BEGIN GIVEN DATA
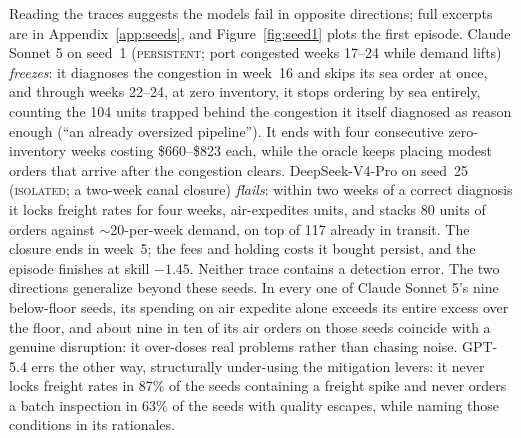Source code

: \documentclass{article}
\begin{document}
Reading the traces suggests the models fail in opposite directions; full
excerpts are in Appendix~\ref{app:seeds}, and Figure~\ref{fig:seed1}
plots the first episode. Claude Sonnet 5 on seed~1 (\textsc{persistent};
port congested weeks 17--24 while demand lifts) \emph{freezes}: it
diagnoses the congestion in week~16 and skips its sea order at once, and
through weeks 22--24, at zero inventory, it stops ordering by sea
entirely, counting the 104 units trapped behind the congestion it itself
diagnosed as reason enough (``an already oversized pipeline''). It ends
with four consecutive zero-inventory weeks costing \$660--\$823 each, while
the oracle keeps placing modest orders that arrive after the congestion
clears. DeepSeek-V4-Pro on seed~25 (\textsc{isolated}; a two-week canal
closure) \emph{flails}: within two weeks of a correct diagnosis it locks
freight rates for four weeks, air-expedites units, and stacks 80 units of
orders against $\sim$20-per-week demand, on top of 117 already in
transit. The closure ends in week~5; the fees and holding costs it bought
persist, and the episode finishes at skill $-1.45$. Neither trace contains
a detection error. The two directions generalize beyond these seeds. In
every one of Claude Sonnet 5's nine below-floor seeds, its spending on
air expedite alone exceeds its entire excess over the floor, and about
nine in ten of its air orders on those seeds coincide with a genuine
disruption: it over-doses real problems rather than chasing noise.
GPT-5.4 errs the other way, structurally under-using the mitigation
levers: it never locks freight rates in 87\% of the seeds containing a
freight spike and never orders a batch inspection in 63\% of the seeds
with quality escapes, while naming those conditions in its rationales.
\end{document}
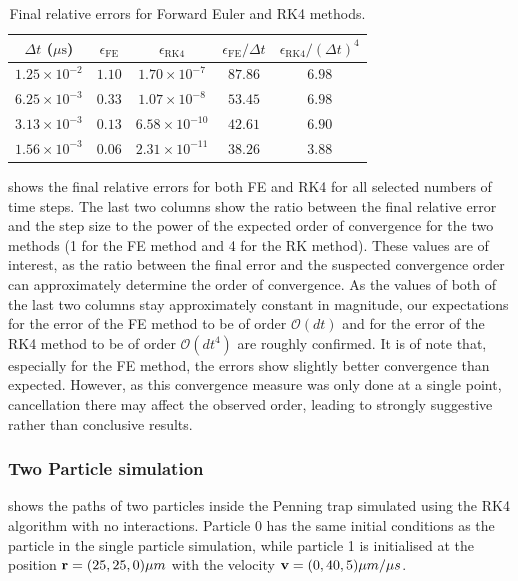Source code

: \begin{table}[ht]
    \centering
    \caption{Final relative errors for Forward Euler and RK4 methods.}
    \label{tab:error-comparison}
    \begin{tabular}{ccccc}
        \hline
        $\Delta t$ ($\mu\mathrm{s}$) &
        $\epsilon_{\mathrm{FE}}$ &
        $\epsilon_{\mathrm{RK4}}$ &
        $\epsilon_{\mathrm{FE}} / \Delta t$ &
        $\epsilon_{\mathrm{RK4}} / (\Delta t)^4$ \\
        \hline
        $1.25 \times 10^{-2}$ & $1.10$ & $1.70 \times 10^{-7}$ & $87.86$ & $6.98$ \\
        $6.25 \times 10^{-3}$ & $0.33$ & $1.07 \times 10^{-8}$ & $53.45$ & $6.98$ \\
        $3.13 \times 10^{-3}$ & $0.13$ & $6.58 \times 10^{-10}$ & $42.61$ & $6.90$ \\
        $1.56 \times 10^{-3}$ & $0.06$ & $2.31 \times 10^{-11}$ & $38.26$ & $3.88$ \\
        \hline
    \end{tabular}
\end{table}
 shows the final relative errors for both FE and RK4 for all selected numbers of time steps.
The last two columns show the ratio between the final relative error and the step size to the power of the expected order of convergence for the two methods (1 for the FE method and 4 for the RK method).
These values are of interest, as the ratio between the final error and the suspected convergence order can approximately determine the order of convergence.
As the values of both of the last two columns stay approximately constant in magnitude, our expectations for the error of the FE method to be of order $\mathcal{O}(dt)$ and for the error of the RK4 method to be of order $\mathcal{O}(dt^4)$ are roughly confirmed.
It is of note that, especially for the FE method, the errors show slightly better convergence than expected.
However, as this convergence measure was only done at a single point, cancellation there may affect the observed order, leading to strongly suggestive rather than conclusive results.

\subsubsection*{Two Particle simulation}\label{sec:OnePart}

 shows the paths of two particles inside the Penning trap simulated using the RK4 algorithm with no interactions.
Particle 0 has the same initial conditions as the particle in the single particle simulation, while particle 1 is initialised at the position $\bold{r}=(25, 25, 0) \mu m$ with the velocity $\bold{v} = (0, 40, 5)\mu m/\mu s$.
END GIVEN DATA
_WHAT IS NEEDED:_
Reproduce the data word for word without its images.

_EXPECTED ANSWER:_
Source code

: \documentclass{article}
\begin{document}
Reading the traces suggests the models fail in opposite directions; full
excerpts are in Appendix~\ref{app:seeds}, and Figure~\ref{fig:seed1}
plots the first episode. Claude Sonnet 5 on seed~1 (\textsc{persistent};
port congested weeks 17--24 while demand lifts) \emph{freezes}: it
diagnoses the congestion in week~16 and skips its sea order at once, and
through weeks 22--24, at zero inventory, it stops ordering by sea
entirely, counting the 104 units trapped behind the congestion it itself
diagnosed as reason enough (``an already oversized pipeline''). It ends
with four consecutive zero-inventory weeks costing \$660--\$823 each, while
the oracle keeps placing modest orders that arrive after the congestion
clears. DeepSeek-V4-Pro on seed~25 (\textsc{isolated}; a two-week canal
closure) \emph{flails}: within two weeks of a correct diagnosis it locks
freight rates for four weeks, air-expedites units, and stacks 80 units of
orders against $\sim$20-per-week demand, on top of 117 already in
transit. The closure ends in week~5; the fees and holding costs it bought
persist, and the episode finishes at skill $-1.45$. Neither trace contains
a detection error. The two directions generalize beyond these seeds. In
every one of Claude Sonnet 5's nine below-floor seeds, its spending on
air expedite alone exceeds its entire excess over the floor, and about
nine in ten of its air orders on those seeds coincide with a genuine
disruption: it over-doses real problems rather than chasing noise.
GPT-5.4 errs the other way, structurally under-using the mitigation
levers: it never locks freight rates in 87\% of the seeds containing a
freight spike and never orders a batch inspection in 63\% of the seeds
with quality escapes, while naming those conditions in its rationales.
\end{document}
Source code

: \begin{table}[ht]
    \centering
    \caption{Final relative errors for Forward Euler and RK4 methods.}
    \label{tab:error-comparison}
    \begin{tabular}{ccccc}
        \hline
        $\Delta t$ ($\mu\mathrm{s}$) &
        $\epsilon_{\mathrm{FE}}$ &
        $\epsilon_{\mathrm{RK4}}$ &
        $\epsilon_{\mathrm{FE}} / \Delta t$ &
        $\epsilon_{\mathrm{RK4}} / (\Delta t)^4$ \\
        \hline
        $1.25 \times 10^{-2}$ & $1.10$ & $1.70 \times 10^{-7}$ & $87.86$ & $6.98$ \\
        $6.25 \times 10^{-3}$ & $0.33$ & $1.07 \times 10^{-8}$ & $53.45$ & $6.98$ \\
        $3.13 \times 10^{-3}$ & $0.13$ & $6.58 \times 10^{-10}$ & $42.61$ & $6.90$ \\
        $1.56 \times 10^{-3}$ & $0.06$ & $2.31 \times 10^{-11}$ & $38.26$ & $3.88$ \\
        \hline
    \end{tabular}
\end{table}
 shows the final relative errors for both FE and RK4 for all selected numbers of time steps.
The last two columns show the ratio between the final relative error and the step size to the power of the expected order of convergence for the two methods (1 for the FE method and 4 for the RK method).
These values are of interest, as the ratio between the final error and the suspected convergence order can approximately determine the order of convergence.
As the values of both of the last two columns stay approximately constant in magnitude, our expectations for the error of the FE method to be of order $\mathcal{O}(dt)$ and for the error of the RK4 method to be of order $\mathcal{O}(dt^4)$ are roughly confirmed.
It is of note that, especially for the FE method, the errors show slightly better convergence than expected.
However, as this convergence measure was only done at a single point, cancellation there may affect the observed order, leading to strongly suggestive rather than conclusive results.

\subsubsection*{Two Particle simulation}\label{sec:OnePart}

 shows the paths of two particles inside the Penning trap simulated using the RK4 algorithm with no interactions.
Particle 0 has the same initial conditions as the particle in the single particle simulation, while particle 1 is initialised at the position $\bold{r}=(25, 25, 0) \mu m$ with the velocity $\bold{v} = (0, 40, 5)\mu m/\mu s$.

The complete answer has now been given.